Beside me a woman and her mother are having the elderly woman’s leg seen to. I need not see her, or the gammy leg, to have a full picture of what has gone on. She has just come out of hospital where she has spent three weeks being treated for cellulitis. I know this before they mention the diagnosis because I have had the condition myself and I can tell from her array of symptoms that this is what she must have had. She talks of the shivers and shakes when her temperature was up, her sense that she was dying, and the residual swollen painful leg that she has now and the reason for her being at the GP’s rooms.

She is telling the nurse that her stay in the hospital was her first since she had her daughter. I am thinking whoop to do. No wonder she knows so little about medicine, about her own body. Nothing has ever gone wrong with it before now. She has never been in hospital? And she is, I am guessing from her voice, in her seventies. I am beginning to be annoyed by her. Jealous I guess. A life lived without disease, without illness or disability and all that that entails. The daughter too seems unknowledgeable about the swelling in her mother’s leg, asking;

Are their fluid tablets she should take for the swelling? Then when asked about allergies to antibiotics the mother says No but adds she is just allergic to Penicillin.

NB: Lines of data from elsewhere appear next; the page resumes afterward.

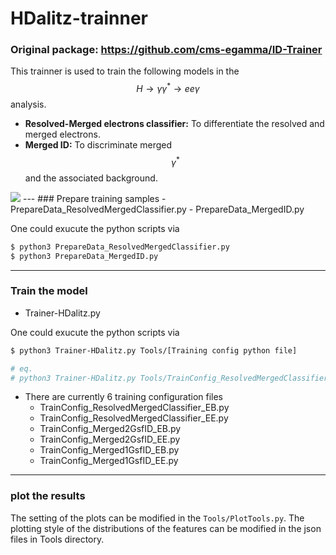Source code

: # HDalitz-trainner

### Original package: https://github.com/cms-egamma/ID-Trainer 

This trainner is used to train the following models in the $$H \rightarrow \gamma\gamma^* \rightarrow ee\gamma$$ analysis.
- **Resolved-Merged electrons classifier:** To differentiate the resolved and merged electrons.
- **Merged ID:** To discriminate merged $$\gamma^*$$ and the associated background.
<img src="https://render.githubusercontent.com/render/math?math=H\rightarrow\gamma\gamma^*\rightarrow ee\gamma">
---
### Prepare training samples 
- PrepareData_ResolvedMergedClassifier.py
- PrepareData_MergedID.py

One could exucute the python scripts via
```bash
$ python3 PrepareData_ResolvedMergedClassifier.py
$ python3 PrepareData_MergedID.py
```
---

### Train the model
- Trainer-HDalitz.py

One could exucute the python scripts via
```bash
$ python3 Trainer-HDalitz.py Tools/[Training config python file]

# eq. 
# python3 Trainer-HDalitz.py Tools/TrainConfig_ResolvedMergedClassifier_EB
```

- There are currently 6 training configuration files
    - TrainConfig_ResolvedMergedClassifier_EB.py
    - TrainConfig_ResolvedMergedClassifier_EE.py
    - TrainConfig_Merged2GsfID_EB.py
    - TrainConfig_Merged2GsfID_EE.py
    - TrainConfig_Merged1GsfID_EB.py
    - TrainConfig_Merged1GsfID_EE.py
---

### plot the results
The setting of the plots can be modified in the ```Tools/PlotTools.py```. The plotting style of the distributions of the features can be modified in the json files in Tools directory.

The nurse places a clip that measures oxygen saturation on the woman’s finger and the woman says the nurse must be a technician to use all the equipment. So I am breathing? says swollen leg.

So what can they do about the swelling?

All you can do is elevate your legs as much as possible, the nurse suggests and do these exercises with your feet to keep the circulation going.

Oh the nurse at the hospital suggested those exercises too. And deep breathing. I have been doing them, although I didn’t know what on earth they were for, says the elderly patient.

When I spy them at the reception, the mother white haired and about seventy, the daughter about my age, I look down at the old woman’s bandaged leg to see the swelling. It is not bad. She still has a definable ankle. She can get a shoe on her foot. I do some deep breathing.